Brisbane needs more churches

A thing I wrote for the Bible Society about the impending arrival of City On A Hill went online last night. It’s in the print copy of this month’s Eternity newspaper. Eternity has just started a local Queensland section in print editions distributed up here that I’m excited to be writing for occasionally.

Here’s the last paragraph.

 

City On A Hill will change the church ecosystem in Brisbane. It’ll make life uncomfortable for existing churches. Any new animal introduced to an ecosystem causes disruption. I learned that in grade nine science. City On A Hill is a new animal. But if we want our city disrupted by the Gospel of Jesus, we need to keep welcoming new animals into the ecosystem. We want the ecosystem we live in to change – that’s why we’re part of God’s church.

It would be really easy to be anxious about City On A Hill coming into Brisbane’s CBD. Planting a church and reaching Brisbane is pretty hard and “competition” can be a scary thing. I had a recent experience on Facebook where someone moving to Brisbane was looking for church recommendations and heaps of interstate people who love and know Dave Miers were keen to recommend City On A Hill, and it could be disheartening for me, for other ministers, and other church planters in particular, to have a sense that people outside of Brisbane don’t know much about Brisbane’s church scene, but know City On A Hill and know Dave. It could be disheartening if our church strategies were built on securing transfer growth, not on telling people who live in our city about Jesus.

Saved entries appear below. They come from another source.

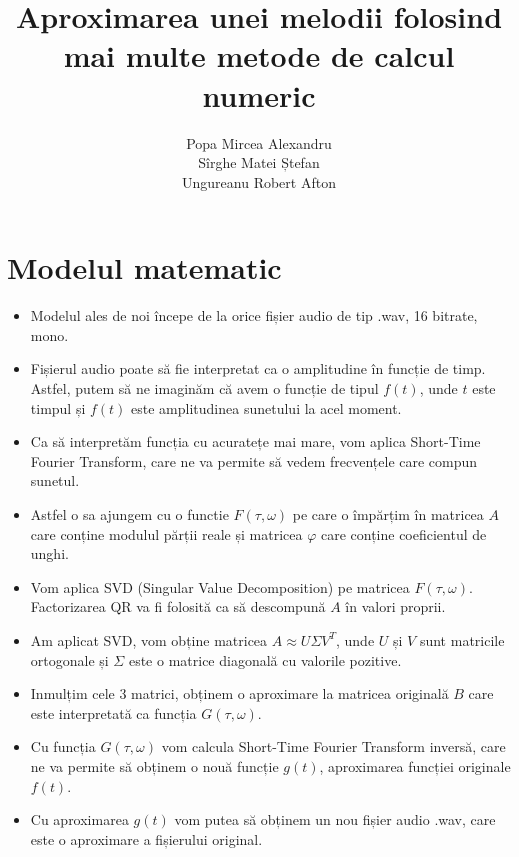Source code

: \documentclass[12pt]{article}
\begin{document}
\title{Aproximarea unei melodii folosind mai multe metode de calcul numeric}

\author{
  Popa Mircea Alexandru \\
  Sîrghe Matei Ștefan \\ 
  Ungureanu Robert Afton
}

\maketitle

\section{Modelul matematic}\label{Modelul}
\begin{itemize}
\item Modelul ales de noi începe de la orice fișier audio de tip .wav, 16 bitrate, mono.\\
\item Fișierul audio poate să fie interpretat ca o amplitudine în funcție de timp. Astfel, putem să ne imaginăm că avem o funcție de tipul $f(t)$, unde $t$ este timpul și $f(t)$ este amplitudinea sunetului la acel moment.\\
\item Ca să interpretăm funcția cu acuratețe mai mare, vom aplica Short-Time Fourier Transform, care ne va permite să vedem frecvențele care compun sunetul.\\
\item Astfel o sa ajungem cu o functie $F(\tau,\omega)$ pe care o împărțim în matricea $A$ care conține modulul părții reale și matricea $\varphi$ care conține coeficientul de unghi. \\
\item Vom aplica SVD (Singular Value Decomposition) pe matricea $F(\tau,\omega)$. Factorizarea QR va fi folosită  ca să descompună $A$ în valori proprii.\\
\item Am aplicat SVD, vom obține matricea $A \approx U \Sigma V^T$, unde $U$ și $V$ sunt matricile ortogonale și $\Sigma$ este o matrice diagonală cu valorile pozitive.\\
\item Inmulțim cele 3 matrici, obținem o aproximare la matricea originală $B$ care este interpretată ca funcția $G(\tau,\omega)$. \\ 
\item Cu funcția $G(\tau,\omega)$ vom calcula Short-Time Fourier Transform inversă, care ne va permite să obținem o nouă funcție $g(t)$, aproximarea funcției originale $f(t)$.\\
\item Cu aproximarea $g(t)$ vom putea să obținem un nou fișier audio .wav, care este o aproximare a fișierului original.\\
\end{itemize}
\end{document}
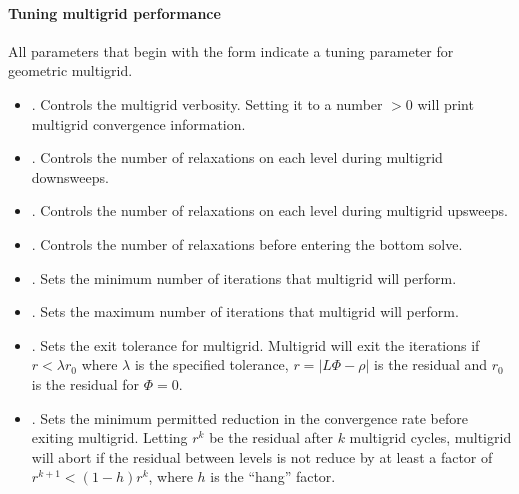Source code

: \documentclass[letterpaper,10pt,english]{sphinxmanual}
\begin{document}
\paragraph{Tuning multigrid performance}
\label{\detokenize{Solvers/RTE:tuning-multigrid-performance}}
All parameters that begin with the form  indicate a tuning parameter for geometric multigrid.
\begin{itemize}
\item {} 
.
Controls the multigrid verbosity.
Setting it to a number \(> 0\) will print multigrid convergence information.

\item {} 
.
Controls the number of relaxations on each level during multigrid downsweeps.

\item {} 
.
Controls the number of relaxations on each level during multigrid upsweeps.

\item {} 
.
Controls the number of relaxations before entering the bottom solve.

\item {} 
.
Sets the minimum number of iterations that multigrid will perform.

\item {} 
.
Sets the maximum number of iterations that multigrid will perform.

\item {} 
.
Sets the exit tolerance for multigrid.
Multigrid will exit the iterations if \(r < \lambda r_0\) where \(\lambda\) is the specified tolerance, \(r = |L\Phi -\rho|\) is the residual and \(r_0\) is the residual for \(\Phi = 0\).

\item {} 
.
Sets the minimum permitted reduction in the convergence rate before exiting multigrid.
Letting \(r^k\) be the residual after \(k\) multigrid cycles, multigrid will abort if the residual between levels is not reduce by at least a factor of \(r^{k+1} < (1-h)r^k\), where \(h\) is the “hang” factor.


\end{itemize}
\end{document}
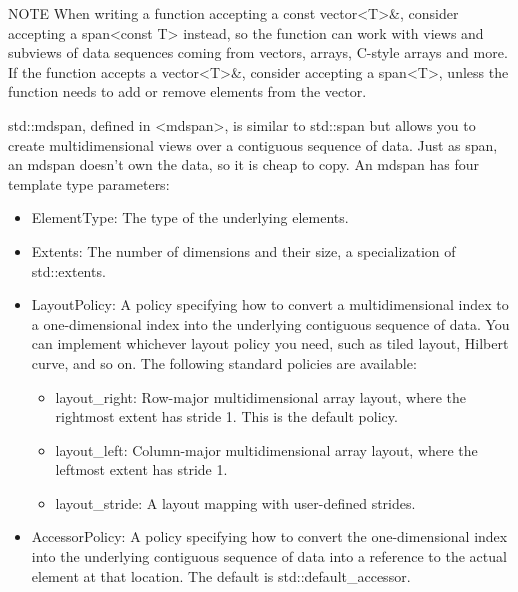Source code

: \begin{myNotic}{NOTE}
When writing a function accepting a const vector<T>\&, consider accepting a span<const T> instead, so the function can work with views and subviews of data sequences coming from vectors, arrays, C-style arrays and more. If the function accepts a vector<T>\&, consider accepting a span<T>, unless the function needs to add or remove elements from the vector.
\end{myNotic}



std::mdspan, defined in <mdspan>, is similar to std::span but allows you to create multidimensional views over a contiguous sequence of data. Just as span, an mdspan doesn’t own the data, so it is cheap to copy. An mdspan has four template type parameters:

\begin{itemize}
\item
ElementType: The type of the underlying elements.

\item
Extents: The number of dimensions and their size, a specialization of std::extents.

\item
LayoutPolicy: A policy specifying how to convert a multidimensional index to a one-dimensional index into the underlying contiguous sequence of data. You can implement whichever layout policy you need, such as tiled layout, Hilbert curve, and so on. The following standard policies are available:
\begin{itemize}
\item
layout\_right: Row-major multidimensional array layout, where the rightmost extent has stride 1. This is the default policy.

\item
layout\_left: Column-major multidimensional array layout, where the leftmost extent has stride 1.

\item
layout\_stride: A layout mapping with user-defined strides.
\end{itemize}

\item
AccessorPolicy: A policy specifying how to convert the one-dimensional index into the underlying contiguous sequence of data into a reference to the actual element at that location. The default is std::default\_accessor.
\end{itemize}

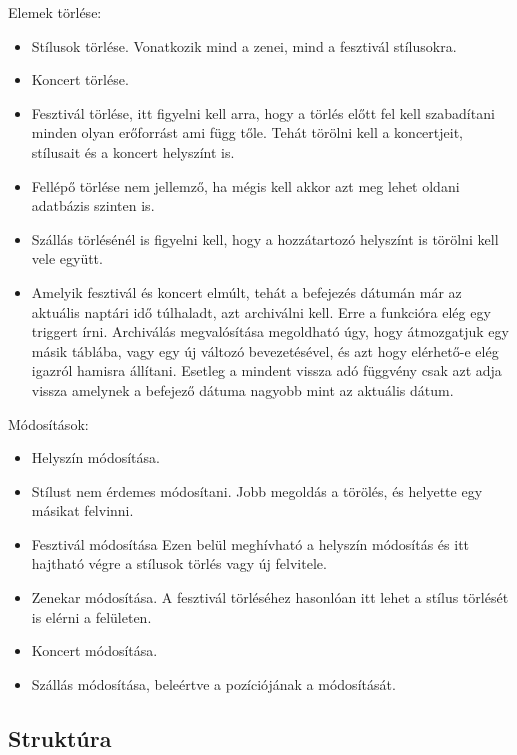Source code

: Elemek törlése:
\begin{itemize}
\item Stílusok törlése. Vonatkozik mind a zenei, mind a fesztivál stílusokra. 
\item Koncert törlése.
\item Fesztivál törlése, itt figyelni kell arra, hogy a törlés előtt fel kell szabadítani minden olyan erőforrást ami függ tőle. Tehát törölni kell a koncertjeit, stílusait és a koncert helyszínt is.
\item Fellépő törlése nem jellemző, ha mégis kell akkor azt meg lehet oldani adatbázis szinten is.
\item Szállás törlésénél is figyelni kell, hogy a hozzátartozó helyszínt is törölni kell vele együtt.
\item Amelyik fesztivál és koncert elmúlt, tehát a befejezés dátumán már az aktuális naptári idő  túlhaladt, azt archiválni kell. Erre a funkcióra elég egy triggert írni. Archiválás megvalósítása megoldható úgy, hogy átmozgatjuk egy másik táblába, vagy egy új változó bevezetésével, és azt hogy elérhető-e elég igazról hamisra állítani. Esetleg a mindent vissza adó függvény csak azt adja vissza amelynek a befejező dátuma nagyobb mint az aktuális dátum.
\end{itemize}
Módosítások:
\begin{itemize}
\item Helyszín módosítása.
\item Stílust nem érdemes módosítani. Jobb megoldás a törölés, és helyette egy másikat felvinni.
\item Fesztivál módosítása Ezen belül meghívható a helyszín módosítás és itt hajtható végre a stílusok törlés vagy új felvitele.
\item Zenekar módosítása. A fesztivál törléséhez hasonlóan itt lehet a stílus törlését is elérni a felületen.
\item Koncert módosítása.
\item Szállás módosítása, beleértve a pozíciójának a módosítását. 
\end{itemize}

\subsection{Struktúra}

Here’s the stark reality facing the church in Brisbane.

Brisbane’s population is steadily growing. In the 5 year period from 2008 to 2013, the South East Queensland region’s population grew by 2%. If our churches aren’t growing at that rate, they’re actually shrinking. Between now and 2020, Brisbane’s population is projected to grow from 2.1 million people (2013) to 3 million people (2020) — there are some issues with population statistics in this document having different breakdowns between local government areas, and the area treated as “South East Queensland” which includes the Gold Coast, and the Sunshine Coast… but the stats all tell the same story. Our local governments — like the Brisbane City Council — are trying to figure out what infrastructure is required to facilitate this growth, and even just keep pace with it. The church in Queensland needs to do this too.

Queensland is growing faster than most churches in Queensland are growing. Brisbane is growing faster than most churches in Brisbane are growing. Which means we’re actually shrinking.

This new growth means higher density living in some parts of Brisbane, and upgrades to existing infrastructure and networks to keep pace with the growth — a shift in the make up of existing parts of Brisbane. But it also means new suburbs, new roads, new connectivity — new things being built to cater for growth.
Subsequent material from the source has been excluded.